— Problem statement —
In full and without edits, write out the data that follows.

(Saved entries)
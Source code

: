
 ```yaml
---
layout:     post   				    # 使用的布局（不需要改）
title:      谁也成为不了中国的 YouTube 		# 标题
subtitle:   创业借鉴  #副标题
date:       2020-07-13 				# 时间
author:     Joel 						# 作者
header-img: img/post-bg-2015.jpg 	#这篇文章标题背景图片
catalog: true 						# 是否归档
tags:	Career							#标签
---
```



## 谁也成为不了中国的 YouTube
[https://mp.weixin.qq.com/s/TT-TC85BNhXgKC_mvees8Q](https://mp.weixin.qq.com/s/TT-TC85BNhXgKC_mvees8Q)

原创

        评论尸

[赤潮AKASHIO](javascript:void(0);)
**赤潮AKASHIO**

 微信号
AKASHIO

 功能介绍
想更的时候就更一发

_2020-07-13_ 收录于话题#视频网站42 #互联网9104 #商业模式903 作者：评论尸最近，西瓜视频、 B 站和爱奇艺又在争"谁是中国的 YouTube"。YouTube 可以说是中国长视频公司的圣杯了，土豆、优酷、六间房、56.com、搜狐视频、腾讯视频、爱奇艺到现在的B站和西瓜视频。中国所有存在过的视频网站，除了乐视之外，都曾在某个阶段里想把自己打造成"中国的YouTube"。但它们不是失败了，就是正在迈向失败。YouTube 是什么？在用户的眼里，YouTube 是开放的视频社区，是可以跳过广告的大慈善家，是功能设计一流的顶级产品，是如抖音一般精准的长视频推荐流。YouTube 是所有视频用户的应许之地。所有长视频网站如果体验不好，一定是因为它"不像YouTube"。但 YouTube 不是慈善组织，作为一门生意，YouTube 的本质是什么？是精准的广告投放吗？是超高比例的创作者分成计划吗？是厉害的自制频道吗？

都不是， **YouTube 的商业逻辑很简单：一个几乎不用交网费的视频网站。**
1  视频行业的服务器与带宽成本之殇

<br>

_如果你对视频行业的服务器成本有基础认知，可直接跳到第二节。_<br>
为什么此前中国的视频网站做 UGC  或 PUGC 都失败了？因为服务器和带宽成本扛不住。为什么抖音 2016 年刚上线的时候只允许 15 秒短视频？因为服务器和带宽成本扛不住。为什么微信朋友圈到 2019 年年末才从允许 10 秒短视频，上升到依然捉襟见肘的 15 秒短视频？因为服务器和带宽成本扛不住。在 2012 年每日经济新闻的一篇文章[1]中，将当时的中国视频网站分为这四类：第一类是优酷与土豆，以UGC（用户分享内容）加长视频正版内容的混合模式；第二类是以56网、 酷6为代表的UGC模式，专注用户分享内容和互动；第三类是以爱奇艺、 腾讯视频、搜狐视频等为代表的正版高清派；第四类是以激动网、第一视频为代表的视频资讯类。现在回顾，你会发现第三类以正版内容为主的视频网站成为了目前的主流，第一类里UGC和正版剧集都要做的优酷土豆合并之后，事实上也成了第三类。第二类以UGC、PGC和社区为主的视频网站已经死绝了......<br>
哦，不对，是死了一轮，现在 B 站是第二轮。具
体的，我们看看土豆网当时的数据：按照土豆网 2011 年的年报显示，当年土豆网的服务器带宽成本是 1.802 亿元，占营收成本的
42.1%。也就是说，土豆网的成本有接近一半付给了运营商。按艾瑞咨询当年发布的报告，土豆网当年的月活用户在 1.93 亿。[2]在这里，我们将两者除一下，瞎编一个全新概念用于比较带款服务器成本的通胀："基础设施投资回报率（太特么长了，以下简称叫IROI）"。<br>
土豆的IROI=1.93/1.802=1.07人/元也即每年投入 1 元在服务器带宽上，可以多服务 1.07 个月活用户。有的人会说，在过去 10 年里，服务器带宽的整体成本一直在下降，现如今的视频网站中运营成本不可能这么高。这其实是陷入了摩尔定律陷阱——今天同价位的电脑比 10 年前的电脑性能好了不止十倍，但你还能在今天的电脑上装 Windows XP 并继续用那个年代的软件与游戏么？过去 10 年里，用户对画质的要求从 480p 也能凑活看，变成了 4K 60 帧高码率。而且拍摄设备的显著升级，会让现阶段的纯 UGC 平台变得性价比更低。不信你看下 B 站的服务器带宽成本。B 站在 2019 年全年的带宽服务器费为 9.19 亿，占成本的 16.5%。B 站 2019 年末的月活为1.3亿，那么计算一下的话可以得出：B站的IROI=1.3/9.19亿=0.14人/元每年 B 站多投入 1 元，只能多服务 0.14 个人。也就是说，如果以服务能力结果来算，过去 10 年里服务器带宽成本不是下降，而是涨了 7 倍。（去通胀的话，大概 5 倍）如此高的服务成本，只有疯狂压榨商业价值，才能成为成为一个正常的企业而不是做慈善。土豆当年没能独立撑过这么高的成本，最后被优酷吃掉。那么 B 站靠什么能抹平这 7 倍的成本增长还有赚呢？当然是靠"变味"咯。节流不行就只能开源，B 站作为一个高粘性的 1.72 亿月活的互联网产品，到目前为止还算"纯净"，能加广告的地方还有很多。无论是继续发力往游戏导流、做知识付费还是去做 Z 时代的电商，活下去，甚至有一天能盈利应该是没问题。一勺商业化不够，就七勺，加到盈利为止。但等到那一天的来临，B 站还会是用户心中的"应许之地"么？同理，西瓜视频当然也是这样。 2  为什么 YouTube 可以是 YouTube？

— Response to this exercise —
Source code

:
 ```yaml
---
layout:     post   				    # 使用的布局（不需要改）
title:      谁也成为不了中国的 YouTube 		# 标题
subtitle:   创业借鉴  #副标题
date:       2020-07-13 				# 时间
author:     Joel 						# 作者
header-img: img/post-bg-2015.jpg 	#这篇文章标题背景图片
catalog: true 						# 是否归档
tags:	Career							#标签
---
```



## 谁也成为不了中国的 YouTube
[https://mp.weixin.qq.com/s/TT-TC85BNhXgKC_mvees8Q](https://mp.weixin.qq.com/s/TT-TC85BNhXgKC_mvees8Q)

原创

        评论尸

[赤潮AKASHIO](javascript:void(0);)
**赤潮AKASHIO**

 微信号
AKASHIO

 功能介绍
想更的时候就更一发

_2020-07-13_ 收录于话题#视频网站42 #互联网9104 #商业模式903 作者：评论尸最近，西瓜视频、 B 站和爱奇艺又在争"谁是中国的 YouTube"。YouTube 可以说是中国长视频公司的圣杯了，土豆、优酷、六间房、56.com、搜狐视频、腾讯视频、爱奇艺到现在的B站和西瓜视频。中国所有存在过的视频网站，除了乐视之外，都曾在某个阶段里想把自己打造成"中国的YouTube"。但它们不是失败了，就是正在迈向失败。YouTube 是什么？在用户的眼里，YouTube 是开放的视频社区，是可以跳过广告的大慈善家，是功能设计一流的顶级产品，是如抖音一般精准的长视频推荐流。YouTube 是所有视频用户的应许之地。所有长视频网站如果体验不好，一定是因为它"不像YouTube"。但 YouTube 不是慈善组织，作为一门生意，YouTube 的本质是什么？是精准的广告投放吗？是超高比例的创作者分成计划吗？是厉害的自制频道吗？

都不是， **YouTube 的商业逻辑很简单：一个几乎不用交网费的视频网站。**
1  视频行业的服务器与带宽成本之殇

<br>

_如果你对视频行业的服务器成本有基础认知，可直接跳到第二节。_<br>
为什么此前中国的视频网站做 UGC  或 PUGC 都失败了？因为服务器和带宽成本扛不住。为什么抖音 2016 年刚上线的时候只允许 15 秒短视频？因为服务器和带宽成本扛不住。为什么微信朋友圈到 2019 年年末才从允许 10 秒短视频，上升到依然捉襟见肘的 15 秒短视频？因为服务器和带宽成本扛不住。在 2012 年每日经济新闻的一篇文章[1]中，将当时的中国视频网站分为这四类：第一类是优酷与土豆，以UGC（用户分享内容）加长视频正版内容的混合模式；第二类是以56网、 酷6为代表的UGC模式，专注用户分享内容和互动；第三类是以爱奇艺、 腾讯视频、搜狐视频等为代表的正版高清派；第四类是以激动网、第一视频为代表的视频资讯类。现在回顾，你会发现第三类以正版内容为主的视频网站成为了目前的主流，第一类里UGC和正版剧集都要做的优酷土豆合并之后，事实上也成了第三类。第二类以UGC、PGC和社区为主的视频网站已经死绝了......<br>
哦，不对，是死了一轮，现在 B 站是第二轮。具
体的，我们看看土豆网当时的数据：按照土豆网 2011 年的年报显示，当年土豆网的服务器带宽成本是 1.802 亿元，占营收成本的
42.1%。也就是说，土豆网的成本有接近一半付给了运营商。按艾瑞咨询当年发布的报告，土豆网当年的月活用户在 1.93 亿。[2]在这里，我们将两者除一下，瞎编一个全新概念用于比较带款服务器成本的通胀："基础设施投资回报率（太特么长了，以下简称叫IROI）"。<br>
土豆的IROI=1.93/1.802=1.07人/元也即每年投入 1 元在服务器带宽上，可以多服务 1.07 个月活用户。有的人会说，在过去 10 年里，服务器带宽的整体成本一直在下降，现如今的视频网站中运营成本不可能这么高。这其实是陷入了摩尔定律陷阱——今天同价位的电脑比 10 年前的电脑性能好了不止十倍，但你还能在今天的电脑上装 Windows XP 并继续用那个年代的软件与游戏么？过去 10 年里，用户对画质的要求从 480p 也能凑活看，变成了 4K 60 帧高码率。而且拍摄设备的显著升级，会让现阶段的纯 UGC 平台变得性价比更低。不信你看下 B 站的服务器带宽成本。B 站在 2019 年全年的带宽服务器费为 9.19 亿，占成本的 16.5%。B 站 2019 年末的月活为1.3亿，那么计算一下的话可以得出：B站的IROI=1.3/9.19亿=0.14人/元每年 B 站多投入 1 元，只能多服务 0.14 个人。也就是说，如果以服务能力结果来算，过去 10 年里服务器带宽成本不是下降，而是涨了 7 倍。（去通胀的话，大概 5 倍）如此高的服务成本，只有疯狂压榨商业价值，才能成为成为一个正常的企业而不是做慈善。土豆当年没能独立撑过这么高的成本，最后被优酷吃掉。那么 B 站靠什么能抹平这 7 倍的成本增长还有赚呢？当然是靠"变味"咯。节流不行就只能开源，B 站作为一个高粘性的 1.72 亿月活的互联网产品，到目前为止还算"纯净"，能加广告的地方还有很多。无论是继续发力往游戏导流、做知识付费还是去做 Z 时代的电商，活下去，甚至有一天能盈利应该是没问题。一勺商业化不够，就七勺，加到盈利为止。但等到那一天的来临，B 站还会是用户心中的"应许之地"么？同理，西瓜视频当然也是这样。 2  为什么 YouTube 可以是 YouTube？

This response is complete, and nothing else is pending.